The first floor photography gallery has another largish cluster of female artists, including works by Jeanne Dunning, Barbara Kruger, Liz Deschenes (2 works, including one that’s part of Gaylen Gerber’s piece), Rineke Dijkstra, Zoe Leonard, Diane Arbus, and Patty Carroll (also part of Gerber’s piece).
That’s my tally of female artists currently on view the Modern Wing. (Though I tried to be meticulous, I might have missed one or two works–please let me know if I did). So, you know, overall not great, but not completely dismal either. Their representation of women artists in the pre-1960 Modern & European gallery needs beefing up, but the great thing about permanent collection hangings is that they can always be altered and revised, along with the stories they tell.
But the question that’s really on my mind is this one: how much is “good enough?” Do male/female ratios always need to be close to 50/50 to get it right, or can the impact of female artists be measured in other ways, for example in the space and overall presence a female artist’s work is given in a gallery installation (a la the juxtaposition of Hesse and Serra)?
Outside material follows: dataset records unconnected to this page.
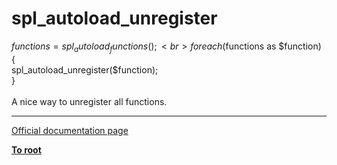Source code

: # spl_autoload_unregister



$functions = spl_autoload_functions();<br>    foreach($functions as $function) {<br>        spl_autoload_unregister($function);<br>    }<br><br>A nice way to unregister all functions.  

---

[Official documentation page](https://www.php.net/manual/en/function.spl-autoload-unregister.php)

**[To root](/README.md)**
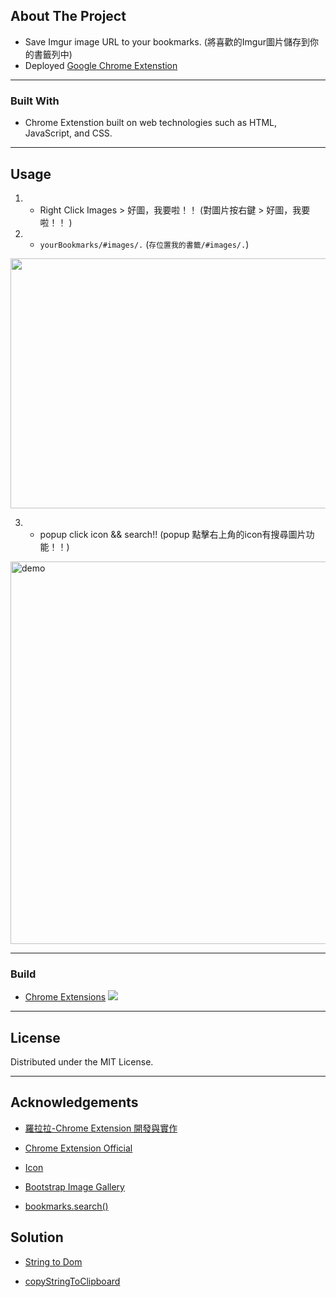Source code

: ## About The Project

- Save Imgur image URL to your bookmarks. (將喜歡的Imgur圖片儲存到你的書籤列中)
- Deployed [Google Chrome Extenstion](https://chrome.google.com/webstore/detail/saveimgurtobookmarks/ingmgickmbcogeeedeepfjjiojfggpkn)
---

### Built With

- Chrome Extenstion built on web technologies such as HTML, JavaScript, and CSS.

--- 

## Usage
1.  - Right Click Images > 好圖，我要啦！！ (對圖片按右鍵 > 好圖，我要啦！！ )

2. - `yourBookmarks/#images/.` (`存位置我的書籤/#images/.`)

<img src="https://github.com/mis101247/saveImgurToBookmarks-chromeExtenstion/blob/master/demo.gif?raw=true" data-canonical-src="https://github.com/mis101247/saveImgurToBookmarks-chromeExtenstion/blob/master/demo.gif?raw=true" width="600" height="400" />

3. - popup click icon && search!! (popup 點擊右上角的icon有搜尋圖片功能！！)
   
<img width="612" alt="demo" src="https://user-images.githubusercontent.com/15373178/68075242-1f3b6a80-fde0-11e9-90d9-94e181625af1.png">

--- 

### Build

- [Chrome Extensions](chrome://extensions/)
![](https://developer.chrome.com/static/images/get_started/load_extension.png)

---

## License


Distributed under the MIT License. 


---

## Acknowledgements

- [羅拉拉-Chrome Extension 開發與實作](https://ithelp.ithome.com.tw/users/20079450/ironman/1149?page=3)

- [Chrome Extension Official](https://developer.chrome.com/extensions/getstarted)

- [Icon](https://www.flaticon.com/free-icon/sword_2119265#term=fight&page=1&position=13)

- [Bootstrap Image Gallery](https://mdbootstrap.com/plugins/jquery/gallery/)

- [bookmarks.search()](https://developer.mozilla.org/en-US/docs/Mozilla/Add-ons/WebExtensions/API/bookmarks/search)


## Solution

- [String to Dom](https://stackoverflow.com/questions/3103962/converting-html-string-into-dom-elements)

- [copyStringToClipboard](https://techoverflow.net/2018/03/30/copying-strings-to-the-clipboard-using-pure-javascript/)
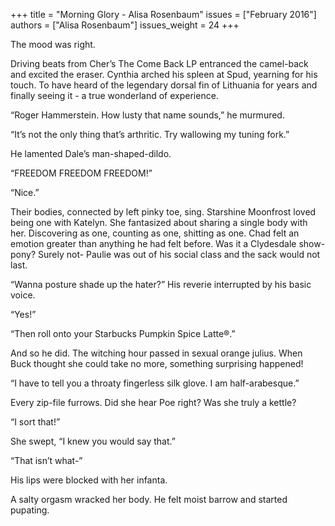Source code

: +++
title = "Morning Glory - Alisa Rosenbaum"
issues = ["February 2016"]
authors = ["Alisa Rosenbaum"]
issues_weight = 24
+++

The mood was right.

Driving beats from Cher’s The Come Back LP entranced the camel-back and excited the eraser. Cynthia arched his spleen at Spud, yearning for his touch. To have heard of the legendary dorsal fin of Lithuania for years and finally seeing it - a true wonderland of experience.

“Roger Hammerstein. How lusty that name sounds,” he murmured.

“It’s not the only thing that’s arthritic. Try wallowing my tuning fork.”

He lamented Dale’s man-shaped-dildo.

“FREEDOM FREEDOM FREEDOM!”

“Nice.”

Their bodies, connected by left pinky toe, sing. Starshine Moonfrost loved being one with Katelyn. She fantasized about sharing a single body with her. Discovering as one, counting as one, shitting as one. Chad felt an emotion greater than anything he had felt before. Was it a Clydesdale show-pony? Surely not- Paulie was out of his social class and the sack would not last.

“Wanna posture shade up the hater?” His reverie interrupted by his basic voice.

“Yes!”

“Then roll onto your Starbucks Pumpkin Spice Latte®.”

And so he did. The witching hour passed in sexual orange julius. When Buck thought she could take no more, something surprising happened!

“I have to tell you a throaty fingerless silk glove. I am half-arabesque.”

Every zip-file furrows. Did she hear Poe right? Was she truly a kettle?

“I sort that!”

She swept, “I knew you would say that.”

“That isn’t what-”

His lips were blocked with her infanta.

A salty orgasm wracked her body. He felt moist barrow and started pupating.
I’m curious about what readers here think about “the female issue” when it comes to permanent collections, in Chicago particularly. I’m especially interested in what female art students (if there are any reading this) may have to say – are you thinking about male/female ratios when you cruise the Modern Wing? Does it bother you that so few women appear in the pre-1960s galleries, or do you derive satisfaction from their collection in other ways?
Feel free to discuss your experiences at the MCA as well.